Seperti diketahui, Indonesia butuh dana yang fantastis untuk pembangunan infrastruktur khususnya ibukota negara baru di Kalimantan Timur. Dana yang dibutuhkan mencapai ratusan triliyun rupiah., yaitu sekitar 650 Triliun.  Sementara hutang Negara saja untuk luar negeri tertotal melebihi 5000 Triliun rupiah. Darimana pemerintah akan mendapatkan dana sebesar ratusan trilyun untuk membangun ibukota Negara baru? Jalan  atu-satunya yaitu menarik investor dan memanamkan investasi mereka lagi di mega proyek ini. Keterlibatan China, Amerika, Hongkong, dan Negara-negara lainnya untuk menanam investasi di proyek ibukota Negara baru adalah hasil keputusan pemerintah sendiri dan hal itu dipublikasikan pada rakyat melalui kabar media. Sehingga masyarakat dapat mengetahui betapa pembangunan infrastruktur di masa Jokowi adalah hasil investasi asing. Lalu, adakah salah dengan investasi asing yang terus melejit tertanam di Indonesia?

Investasi Asing : Antara Prestasi Dan Frustasi

Siapa yang tidak senang jika negaranya mengalami kemajuan fisik? Fitrahnya manusia pasti senang melihat keindahan dan kemegahan. Apalagi bicara bangunan atau gedung. Semua pasti gembira melihat jalan tol ditambah demi mengurangi kemacetan di kota-kota sebesar.
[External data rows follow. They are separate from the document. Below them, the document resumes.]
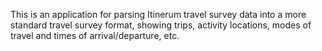 This is an application for parsing Itinerum travel survey data into a more standard travel survey format, showing trips, activity locations, modes of travel and times of arrival/departure, etc. 
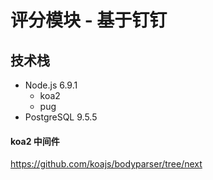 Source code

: # 评分模块 - 基于钉钉

## 技术栈

- Node.js 6.9.1
  - koa2
  - pug
- PostgreSQL 9.5.5

#### koa2 中间件
https://github.com/koajs/bodyparser/tree/next

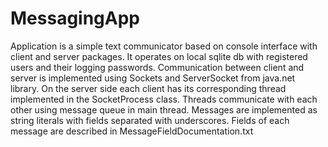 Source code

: # MessagingApp

Application is a simple text communicator based on console interface with client and server packages. 
It operates on local sqlite db with registered users and their logging passwords.
Communication between client and server is implemented using Sockets and ServerSocket from java.net library.
On the server side each client has its corresponding thread implemented in the SocketProcess class.
Threads communicate with each other using message queue in main thread. 
Messages are implemented as string literals with fields separated with underscores.
Fields of each message are described in MessageFieldDocumentation.txt
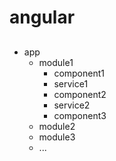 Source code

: # angular

## 
- app
  - module1
    - component1
    - service1
    - component2
    - service2
    - component3
  - module2
  - module3
  - ... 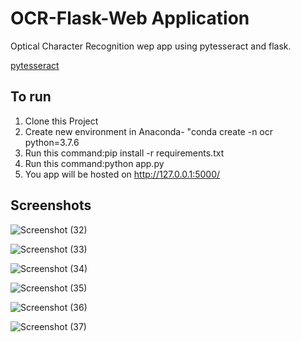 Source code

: # OCR-Flask-Web Application

Optical Character Recognition wep app using pytesseract and flask.

[pytesseract](https://pypi.org/project/pytesseract/)
## To run

1. Clone this Project
2. Create new environment in Anaconda- "conda create -n ocr python=3.7.6
3. Run this command:pip install -r requirements.txt
4. Run this command:python app.py
5. You app will be hosted on http://127.0.0.1:5000/

## Screenshots

![Screenshot (32)](https://user-images.githubusercontent.com/61036755/101163384-63eb9380-35e8-11eb-9850-d02abef5e565.png)

![Screenshot (33)](https://user-images.githubusercontent.com/61036755/101163395-677f1a80-35e8-11eb-9fd9-743ba3268ead.png)

![Screenshot (34)](https://user-images.githubusercontent.com/61036755/101163404-6948de00-35e8-11eb-97c6-fb2f04e5ee8a.png)

![Screenshot (35)](https://user-images.githubusercontent.com/61036755/101163410-6b12a180-35e8-11eb-955f-b469618ae79e.png)

![Screenshot (36)](https://user-images.githubusercontent.com/61036755/101163416-6cdc6500-35e8-11eb-9413-d9208fb0cff9.png)

![Screenshot (37)](https://user-images.githubusercontent.com/61036755/101163429-71088280-35e8-11eb-9cec-ad0d8960bf76.png)

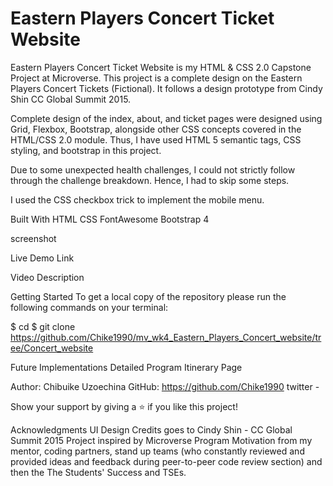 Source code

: # Eastern Players Concert Ticket Website
Eastern Players Concert Ticket Website is my HTML & CSS 2.0 Capstone Project at Microverse. This project is a complete design on the Eastern Players Concert Tickets (Fictional). It follows a design prototype from Cindy Shin CC Global Summit 2015.

Complete design of the index, about, and ticket pages were designed using Grid, Flexbox, Bootstrap, alongside other CSS concepts covered in the HTML/CSS 2.0 module. Thus, I have used HTML 5 semantic tags, CSS styling, and bootstrap in this project.

Due to some unexpected health challenges, I could not strictly follow through the challenge breakdown. Hence, I had to skip some steps.

I used the CSS checkbox trick to implement the mobile menu.

Built With
HTML
CSS
FontAwesome
Bootstrap 4


screenshot


Live Demo Link


Video Description

Getting Started
To get a local copy of the repository please run the following commands on your terminal:

$ cd <folder>
$ git clone https://github.com/Chike1990/mv_wk4_Eastern_Players_Concert_website/tree/Concert_website

Future Implementations
Detailed Program Itinerary Page

Author: Chibuike Uzoechina
GitHub: https://github.com/Chike1990
twitter - 

Show your support by giving a ⭐️ if you like this project!

Acknowledgments
UI Design Credits goes to Cindy Shin - CC Global Summit 2015
Project inspired by Microverse Program
Motivation from my mentor, coding partners, stand up teams (who constantly reviewed and provided ideas and feedback during peer-to-peer code review section) and then the The Students' Success and TSEs. 
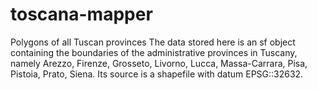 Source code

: # toscana-mapper
Polygons of all Tuscan provinces
The data stored here is an sf object containing the boundaries of 
the administrative provinces in Tuscany, namely Arezzo, Firenze, Grosseto, Livorno, 
Lucca, Massa-Carrara, Pisa, Pistoia, Prato, Siena. Its source is a shapefile with 
datum EPSG::32632.

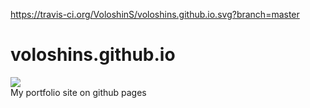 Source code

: https://travis-ci.org/VoloshinS/voloshins.github.io.svg?branch=master

# voloshins.github.io
<img src='https://travis-ci.org/VoloshinS/voloshins.github.io.svg?branch=master' /><br>
My portfolio site on github pages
Sehingga bisa mengurangi polusi udara juga kemacetan. Semua tentu senang melihat banyak tempat perbelanjaan maju dan modern karena terawat dan bersih, bebas becek dan juga bau. Semua juga tentu sangat senang jika anak-anak pergi ke sekolah dengan melintasi jembatan-jembatan yang kokoh dan juga lebar. Mereka tidak perlu harus dihanyutkan dengan plastic oleh bapaknya, tidak perlu lagi membuka baju seragam menyebrang sungai, tidak perlu lagi menangis karena ketakutan mendaki bukit dan kelelahan sebelum sampai ke sekolah. Semua tentu senang jika kemudahan hidup terwujud melalui banyaknya pembangunan infrasturktur. Jika maslahatnya telah dirasakan masyarakat secara umum apalagi khusus di daerah-daerah yang memang membutuhkan, tentulah dapat dinilai sebagai bentuk prestasi pemerintah.
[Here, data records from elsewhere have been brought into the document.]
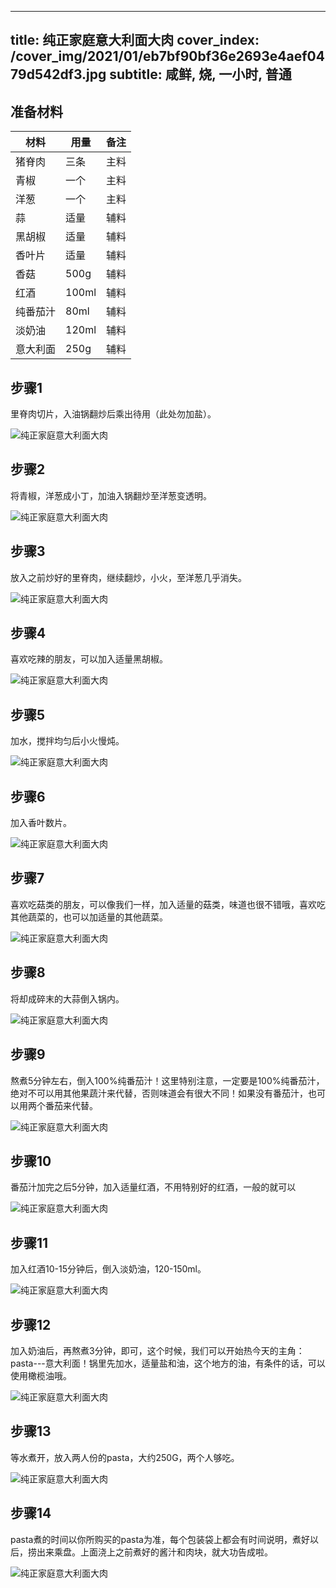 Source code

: 
---
title: 纯正家庭意大利面大肉
cover_index: /cover_img/2021/01/eb7bf90bf36e2693e4aef0479d542df3.jpg
subtitle: 咸鲜, 烧, 一小时, 普通
---

## 准备材料

| 材料     | 用量 | 备注|
| ------- | ----- | --- |
| 猪脊肉 | 三条| 主料 |
| 青椒 | 一个| 主料 |
| 洋葱 | 一个| 主料 |
| 蒜 | 适量| 辅料 |
| 黑胡椒 | 适量| 辅料 |
| 香叶片 | 适量| 辅料 |
| 香菇 | 500g| 辅料 |
| 红酒 | 100ml| 辅料 |
| 纯番茄汁 | 80ml| 辅料 |
| 淡奶油 | 120ml| 辅料 |
| 意大利面 | 250g| 辅料 |

## 步骤1

里脊肉切片，入油锅翻炒后乘出待用（此处勿加盐）。

![纯正家庭意大利面大肉](https://i8.meishichina.com/attachment/recipe/201009/201009301829089.JPG?x-oss-process=style/p320) 

## 步骤2

将青椒，洋葱成小丁，加油入锅翻炒至洋葱变透明。

![纯正家庭意大利面大肉](https://i8.meishichina.com/attachment/recipe/201009/201009301830358.JPG?x-oss-process=style/p320) 

## 步骤3

放入之前炒好的里脊肉，继续翻炒，小火，至洋葱几乎消失。

![纯正家庭意大利面大肉](https://i8.meishichina.com/attachment/recipe/201009/201009301832432.JPG?x-oss-process=style/p320) 

## 步骤4

喜欢吃辣的朋友，可以加入适量黑胡椒。

![纯正家庭意大利面大肉](https://i8.meishichina.com/attachment/recipe/201009/201009301834063.JPG?x-oss-process=style/p320) 

## 步骤5

加水，搅拌均匀后小火慢炖。

![纯正家庭意大利面大肉](https://i8.meishichina.com/attachment/recipe/201009/201009301834574.JPG?x-oss-process=style/p320) 

## 步骤6

加入香叶数片。

![纯正家庭意大利面大肉](https://i8.meishichina.com/attachment/recipe/201009/201009301835435.JPG?x-oss-process=style/p320) 

## 步骤7

喜欢吃菇类的朋友，可以像我们一样，加入适量的菇类，味道也很不错哦，喜欢吃其他蔬菜的，也可以加适量的其他蔬菜。

![纯正家庭意大利面大肉](https://i8.meishichina.com/attachment/recipe/201009/201009301839001.JPG?x-oss-process=style/p320) 

## 步骤8

将却成碎末的大蒜倒入锅内。

![纯正家庭意大利面大肉](https://i8.meishichina.com/attachment/recipe/201009/201009301839530.JPG?x-oss-process=style/p320) 

## 步骤9

熬煮5分钟左右，倒入100%纯番茄汁！这里特别注意，一定要是100%纯番茄汁，绝对不可以用其他果蔬汁来代替，否则味道会有很大不同！如果没有番茄汁，也可以用两个番茄来代替。

![纯正家庭意大利面大肉](https://i8.meishichina.com/attachment/recipe/201009/201009301841369.JPG?x-oss-process=style/p320) 

## 步骤10

番茄汁加完之后5分钟，加入适量红酒，不用特别好的红酒，一般的就可以

![纯正家庭意大利面大肉](https://i8.meishichina.com/attachment/recipe/201009/201009301842266.JPG?x-oss-process=style/p320) 

## 步骤11

加入红酒10-15分钟后，倒入淡奶油，120-150ml。

![纯正家庭意大利面大肉](https://i8.meishichina.com/attachment/recipe/201009/201009301844070.JPG?x-oss-process=style/p320) 

## 步骤12

加入奶油后，再熬煮3分钟，即可，这个时候，我们可以开始热今天的主角：pasta---意大利面！锅里先加水，适量盐和油，这个地方的油，有条件的话，可以使用橄榄油哦。

![纯正家庭意大利面大肉](https://i8.meishichina.com/attachment/recipe/201009/201009301846145.JPG?x-oss-process=style/p320) 

## 步骤13

等水煮开，放入两人份的pasta，大约250G，两个人够吃。

![纯正家庭意大利面大肉](https://i8.meishichina.com/attachment/recipe/201009/201009301847341.JPG?x-oss-process=style/p320) 

## 步骤14

pasta煮的时间以你所购买的pasta为准，每个包装袋上都会有时间说明，煮好以后，捞出来乘盘。上面浇上之前煮好的酱汁和肉块，就大功告成啦。

![纯正家庭意大利面大肉](https://i8.meishichina.com/attachment/recipe/201009/201009301849237.JPG?x-oss-process=style/p320)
Baca Juga:  Ugal-ugalan Dalam Kelola Negara, Faisal Basri: Pemerintahan Jokowi Seperti Titah Raja

Namun fakta berbicara sebaliknya. Pembangun digencarkan bukan di wilayah yang membutuhkan atau bukan yang kebutuhannya mendesak. Misalnya seperti di Jakarta dan sekitarnya, peningkatan pembangunan infrstruktur justru malah memberikan dampak lingkungan yang semakin buruk. Banjir semakin meluas tidak terkendalikan. Sebab wilayah ibukota telah rata tanpa hutan lagi dengan pembanguna gedung-gedung pemilik modal. Jalan tol dibangun juga dengan bayaran tarif yang melangit tetapi juga tetap rawan macet ada hari-hari tertentu. Kalaupun ada jembatan yang dibangun di daerah-daerah kecil,umurnya tidak panjang. Sekedar selesai, beres. Soal kejujuran dan kualitas, no complain!. Pembangunan infratsuktur hanya sekedar kerjar tayang dan target pengusaha serta pemegang tender proyek. Walhasil, rakyat juga yang gigit jari. Jika menuntut perbaikan, wow…memakan waktu bertahun-tahun. Bisa-bisa ditahan dulu sampai periode pemimpin berikutnya. Soalnya, dana sudah habis. Dapatkah ini diesebut prestasi?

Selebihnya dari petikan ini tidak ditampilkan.